Unfortunately, the glucose balance in your body can be greatly disrupted by sugar. And a small disruption of your glucose balance can cause you to have a difficult time sleeping. In the quiet of the night, while you lie there awake, it becomes a lot easier to start to hear that ringing.


There’s an obvious reason why we saved this one for last. Giving this one up is a hard pill to swallow. But drinking caffeine late in the day, whether from coffee, tea, or soda, can really mess up your sleep cycle. And the less quality sleep you get, the more likely your tinnitus is to flare up.

So it’s not really the caffeine per se that’s the problem, it’s the lack of sleep. Change over to a drink that doesn’t have caffeine at night and save your caffeine for the morning.

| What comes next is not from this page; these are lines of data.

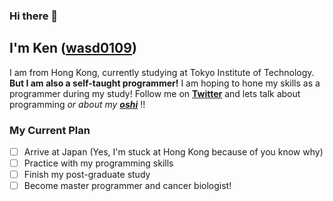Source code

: ### Hi there 👋

## I'm Ken ([wasd0109](https://github.com/wasd0109))

I am from Hong Kong, currently studying at Tokyo Institute of Technology.
**But I am also a self-taught programmer!**
I am hoping to hone my skills as a programmer during my study!
Follow me on **[Twitter](https://twitter.com/tsuguminxken)** and lets talk about programming _or about my **[oshi](https://toyota-team8.jp/member/onoue_mizuki.php)**_ !!

### My Current Plan

- [ ] Arrive at Japan (Yes, I'm stuck at Hong Kong because of you know why)
- [ ] Practice with my programming skills
- [ ] Finish my post-graduate study
- [ ] Become master programmer and cancer biologist!

<!--
**wasd0109/wasd0109** is a ✨ _special_ ✨ repository because its `README.md` (this file) appears on your GitHub profile.

Here are some ideas to get you started:

- 🔭 I’m currently working on ...
- 🌱 I’m currently learning ...
- 👯 I’m looking to collaborate on ...
- 🤔 I’m looking for help with ...
- 💬 Ask me about ...
- 📫 How to reach me: ...
- 😄 Pronouns: ...
- ⚡ Fun fact: ...
-->
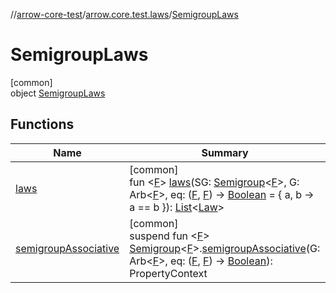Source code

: //[arrow-core-test](../../../index.md)/[arrow.core.test.laws](../index.md)/[SemigroupLaws](index.md)

# SemigroupLaws

[common]\
object [SemigroupLaws](index.md)

## Functions

| Name | Summary |
|---|---|
| [laws](laws.md) | [common]<br>fun &lt;[F](laws.md)&gt; [laws](laws.md)(SG: [Semigroup](../../../../arrow-core/arrow-core/arrow.typeclasses/-semigroup/index.md)&lt;[F](laws.md)&gt;, G: Arb&lt;[F](laws.md)&gt;, eq: ([F](laws.md), [F](laws.md)) -&gt; [Boolean](https://kotlinlang.org/api/latest/jvm/stdlib/kotlin/-boolean/index.html) = { a, b -&gt; a == b }): [List](https://kotlinlang.org/api/latest/jvm/stdlib/kotlin.collections/-list/index.html)&lt;[Law](../-law/index.md)&gt; |
| [semigroupAssociative](semigroup-associative.md) | [common]<br>suspend fun &lt;[F](semigroup-associative.md)&gt; [Semigroup](../../../../arrow-core/arrow-core/arrow.typeclasses/-semigroup/index.md)&lt;[F](semigroup-associative.md)&gt;.[semigroupAssociative](semigroup-associative.md)(G: Arb&lt;[F](semigroup-associative.md)&gt;, eq: ([F](semigroup-associative.md), [F](semigroup-associative.md)) -&gt; [Boolean](https://kotlinlang.org/api/latest/jvm/stdlib/kotlin/-boolean/index.html)): PropertyContext |
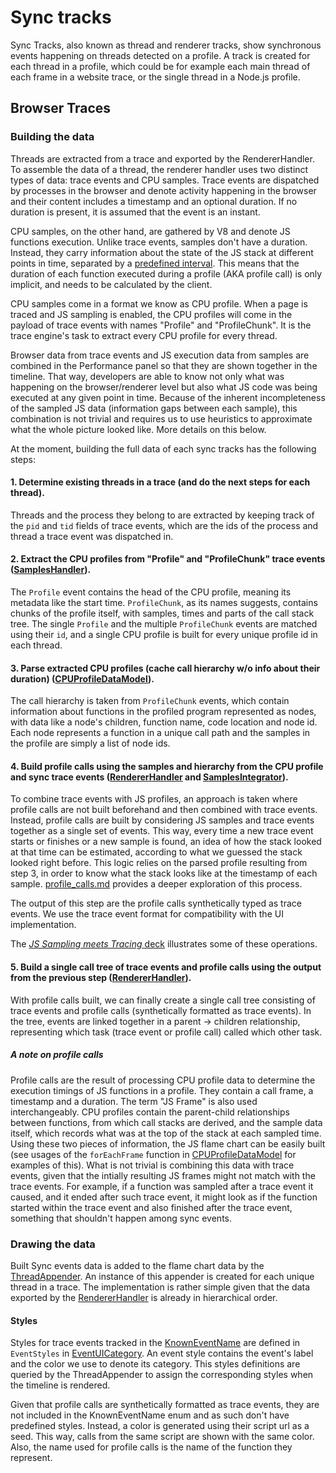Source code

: # Sync tracks

Sync Tracks, also known as thread and renderer tracks, show synchronous events happening on threads detected on a profile. A track is created for each thread in a profile, which could be for example each main thread of each frame in a website trace, or the single thread in a Node.js profile.

## Browser Traces

### Building the data
Threads are extracted from a trace and exported by the RendererHandler. To assemble the data of a thread, the renderer handler uses two distinct types of data: trace events and CPU samples. Trace events are dispatched by processes in the browser and denote activity happening in the browser and their content includes a timestamp and an optional duration. If no duration is present, it is assumed that the event is an instant.

CPU samples, on the other hand, are gathered by V8 and denote JS functions execution. Unlike trace events, samples don't have a duration. Instead, they carry information about the state of the JS stack at different points in time, separated by a [predefined interval](https://source.chromium.org/chromium/chromium/src/+/1fab167b80daecb09e388ac021861eecd60340f8:v8/src/profiler/tracing-cpu-profiler.cc;l=90;bpv=1;bpt=0). This means that the duration of each function executed during a profile (AKA profile call) is only implicit, and needs to be calculated by the client.

CPU samples come in a format we know as CPU profile. When a page is traced and JS sampling is enabled, the CPU profiles will come in the payload of trace events with names "Profile" and "ProfileChunk". It is the trace engine's task to extract every CPU profile for every thread.

Browser data from trace events and JS execution data from samples are combined in the Performance panel so that they are shown together in the timeline. That way, developers are able to know not only what was happening on the browser/renderer level but also what JS code was being executed at any given point in time. Because of the inherent incompleteness of the sampled JS data (information gaps between each sample), this combination is not trivial and requires us to use heuristics to approximate what the whole picture looked like. More details on this below.

At the moment, building the full data of each sync tracks has the following steps:

#### 1.  Determine existing threads in a trace (and do the next steps for each thread).

Threads and the process they belong to are extracted by keeping track of the `pid` and `tid` fields of trace events, which are the ids of the process and thread a trace event was dispatched in.

#### 2. Extract the CPU profiles from "Profile" and "ProfileChunk" trace events ([SamplesHandler]).
The `Profile` event contains the head of the CPU  profile, meaning its metadata like the start time. `ProfileChunk`, as its names suggests, contains chunks of the profile itself, with samples, times and parts of the call stack tree. The single `Profile` and the multiple `ProfileChunk`  events are matched using their `id`, and a single CPU profile is built for every unique profile id in each thread.

#### 3. Parse extracted CPU profiles (cache call hierarchy w/o info about their duration) ([CPUProfileDataModel]).
The call hierarchy is taken from `ProfileChunk` events, which contain information about functions in the profiled program represented as nodes, with data like a node's children, function name, code location and node id. Each node represents a function in a unique call path and the samples in the profile are simply a list of node ids.

#### 4. Build profile calls using the samples and hierarchy from the CPU profile and sync trace events ([RendererHandler] and [SamplesIntegrator]).
To combine trace events with JS profiles, an approach is taken where profile calls are not built beforehand and then combined with trace events. Instead, profile calls are built by considering JS samples and trace events together as a single set of events. This way, every time a new trace event starts or finishes or a new sample is found, an idea of how the stack looked at that time can be estimated, according to what we guessed the stack looked right before. This logic relies on the parsed profile resulting from step 3, in order to know what the stack looks like at the timestamp of each sample. [profile_calls.md](./profile_calls.md) provides a deeper exploration of this process.

The output of this step are the profile calls synthetically typed as trace events. We use the trace event format for compatibility with the UI implementation.

The [_JS Sampling meets Tracing_ deck](https://docs.google.com/presentation/d/1E6_A9p5bVaeDeCJ1KSmV-9CCUUesLKoU3M9cTlM0uc0/edit?usp=sharing) illustrates some of these operations.

#### 5. Build a single call tree of trace events and profile calls using the output from the previous step ([RendererHandler]).
With profile calls built, we can finally create a single call tree consisting of trace events and profile calls (synthetically formatted as trace events). In the tree, events are linked together in a parent -> children relationship, representing which task (trace event or profile call) called which other task.


##### A note on profile calls
Profile calls are the result of processing CPU profile data to determine the execution timings of JS functions in a profile. They contain a call frame, a timestamp and a duration. The term "JS Frame" is also used interchangeably. CPU profiles contain the parent-child relationships between functions, from which call stacks are derived, and the sample data itself, which records what was at the top of the stack at each sampled time. Using these two pieces of information, the JS flame chart can be easily built (see usages of the `forEachFrame` function in [CPUProfileDataModel] for examples of this). What is not trivial is combining this data with trace events, given that the intially resulting JS frames might not match with the trace events. For example, if a function was sampled after a trace event it caused, and it ended after such trace event, it might look as if the function started within the trace event and also finished after the trace event, something that shouldn't happen among sync events.

### Drawing the data
Built Sync events data is added to the flame chart data by the [ThreadAppender]. An instance of this appender is created for each unique thread in a trace. The implementation is rather simple given that the data exported by the [RendererHandler] is already in hierarchical order.

#### Styles
Styles for trace events tracked in the [KnownEventName](../../models/trace/types/TraceEvents.ts)  are defined in `EventStyles` in [EventUICategory]. An event style contains the event's label and the color we use to denote its category. This styles definitions are queried by the ThreadAppender to assign the corresponding styles when the timeline is rendered.

Given that profile calls are synthetically formatted as trace events, they are not included in the KnownEventName enum and as such don't have predefined styles. Instead, a color is generated using their script url as a seed. This way, calls from the same script are shown with the same color. Also, the name used for profile calls is the name of the function they represent.


[MetaHandler]: ../../models/trace/handlers/MetaHandler.ts
[SamplesHandler]: ../../models/trace/handlers/SamplesHandler.ts
[RendererHandler]: ../../models/trace/handlers/RendererHandler.ts
[CPUProfileDataModel]: ../../models/cpu_profile/CPUProfileDataModel.ts
[SamplesIntegrator]: ../../models/trace/helpers/SamplesIntegrator.ts
[ThreadAppender]: ./ThreadAppender.ts
[EventUICategory]: ./EventUICategory.ts
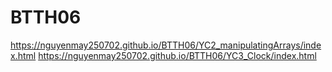 # BTTH06
https://nguyenmay250702.github.io/BTTH06/YC2_manipulatingArrays/index.html
https://nguyenmay250702.github.io/BTTH06/YC3_Clock/index.html
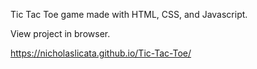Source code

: Tic Tac Toe game made with HTML, CSS, and Javascript.

View project in browser.

https://nicholaslicata.github.io/Tic-Tac-Toe/
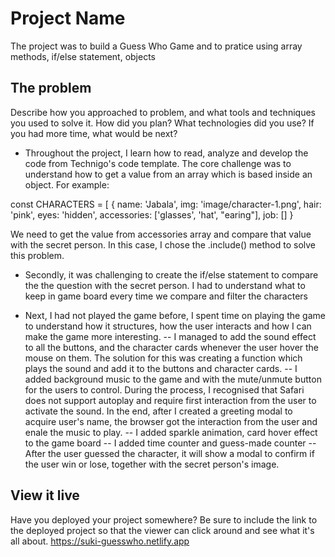 # Project Name

The project was to build a Guess Who Game and to pratice using array methods, if/else statement, objects


## The problem

Describe how you approached to problem, and what tools and techniques you used to solve it. How did you plan? What technologies did you use? If you had more time, what would be next?

 - Throughout the project, I learn how to read, analyze and develop the code from Technigo's code template. The core challenge was to understand how to get a value from an array which is based inside an object. For example:
 
 const CHARACTERS = [
  {
    name: 'Jabala',
    img: 'image/character-1.png',
    hair: 'pink',
    eyes: 'hidden',
    accessories: ['glasses', 'hat', "earing"],
    job: []
  }
 
 We need to get the value from accessories array and compare that value with the secret person. In this case, I chose the .include() method to solve this problem.

- Secondly, it was challenging to create the if/else statement to compare the the question with the secret person. I had to understand what to keep in game board every time we compare and filter the characters
 
- Next, I had not played the game before, I spent time on playing the game to understand how it structures, how the user interacts and how I can make the game more interesting.
   -- I managed to add the sound effect to all the buttons, and the character cards whenever the user hover the mouse on them. The solution for this was creating a      function which plays the sound and add it to the buttons and character cards.
   -- I added background music to the game and with the mute/unmute button for the users to control. During the process, I recognised that Safari does not support autoplay and require first interaction from the user to activate the sound. In the end, after I created a greeting modal to acquire user's name, the browser got the interaction from the user and enale the music to play. 
   -- I added sparkle animation, card hover effect to the game board
   -- I added time counter and guess-made counter 
   -- After the user guessed the character, it will show a modal to confirm if the user win or lose, together with the secret person's image.
## View it live

Have you deployed your project somewhere? Be sure to include the link to the deployed project so that the viewer can click around and see what it's all about.
https://suki-guesswho.netlify.app
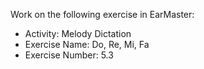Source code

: Work on the following exercise in EarMaster:
- Activity: Melody Dictation
- Exercise Name: Do, Re, Mi, Fa
- Exercise Number: 5.3
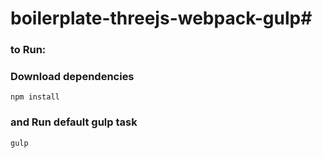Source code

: # boilerplate-threejs-webpack-gulp#
### to Run: ###
### Download dependencies ###
`npm install`
### and Run default gulp task ###
`gulp`

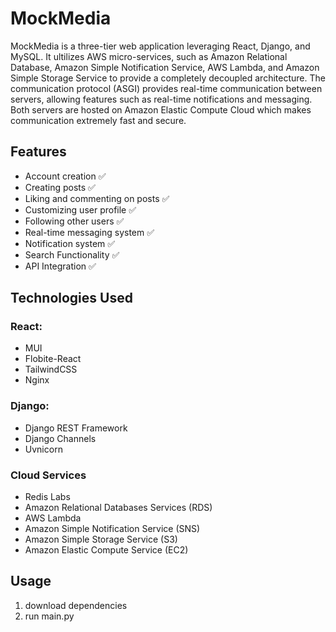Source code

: # MockMedia

MockMedia is a three-tier web application leveraging React, Django, and MySQL. It ultilizes AWS micro-services, such as Amazon Relational Database, Amazon Simple Notification Service, AWS Lambda, and Amazon Simple Storage Service to provide a completely decoupled architecture. The communication protocol (ASGI) provides real-time communication between servers, allowing features such as real-time notifications and messaging. Both servers are hosted on Amazon Elastic Compute Cloud which makes communication extremely fast and secure.

## Features

- Account creation ✅️
- Creating posts ✅️
- Liking and commenting on posts ✅️
- Customizing user profile ✅️
- Following other users ✅️
- Real-time messaging system ✅️
- Notification system ✅
- Search Functionality ✅
- API Integration ✅

## Technologies Used

### React:

- MUI
- Flobite-React
- TailwindCSS
- Nginx

### Django:

- Django REST Framework
- Django Channels
- Uvnicorn

### Cloud Services

- Redis Labs
- Amazon Relational Databases Services (RDS)
- AWS Lambda
- Amazon Simple Notification Service (SNS)
- Amazon Simple Storage Service (S3)
- Amazon Elastic Compute Service (EC2)

## Usage

1. download dependencies
2. run main.py
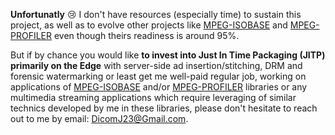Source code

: __Unfortunatly__ :cry: I don't have resources (especially time) to sustain this project, as well as to evolve other projects like [MPEG-ISOBASE](https://github.com/DicomJ/mpeg-isobase) and [MPEG-PROFILER](https://github.com/DicomJ/mpeg-profiler) even though theirs readiness is around 95%.

But if by chance you would like __to invest into Just In Time Packaging (JITP) primarily on the Edge__ with server-side ad insertion/stitching, DRM and forensic watermarking or least get me well-paid regular job, working on applications of [MPEG-ISOBASE](https://github.com/DicomJ/mpeg-isobase) and/or [MPEG-PROFILER](https://github.com/DicomJ/mpeg-profiler) libraries or any multimedia streaming applications which require leveraging of similar technics developed by me in these libraries, please don't hesitate to reach out to me by email: DicomJ23@Gmail.com.
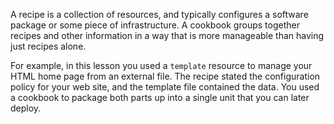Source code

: A recipe is a collection of resources, and typically configures a software package or some piece of infrastructure. A cookbook groups together recipes and other information in a way that is more manageable than having just recipes alone.

For example, in this lesson you used a `template` resource to manage your HTML home page from an external file. The recipe stated the configuration policy for your web site, and the template file contained the data. You used a cookbook to package both parts up into a single unit that you can later deploy.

Find out What Works Best For You

This list is certainly not exhaustive. You’ll want to talk to your hearing expert about any dietary modifications you might need to make. And it’s worth keeping in mind that everybody will be affected differently by dietary modifications, so in order to monitor what works and what doesn’t, it may be a smart idea to keep a food journal.

Knowing what foods can lead to a tinnitus episode can help you make smarter decisions moving ahead. When you start tracking how your ears respond to different foods, the reason for your tinnitus could become less mysterious.

If you go for that evening of coffee, at least you know what you’re in for.

The site information is for educational and informational purposes only and does not constitute medical advice. To receive personalized advice or treatment, schedule an appointment.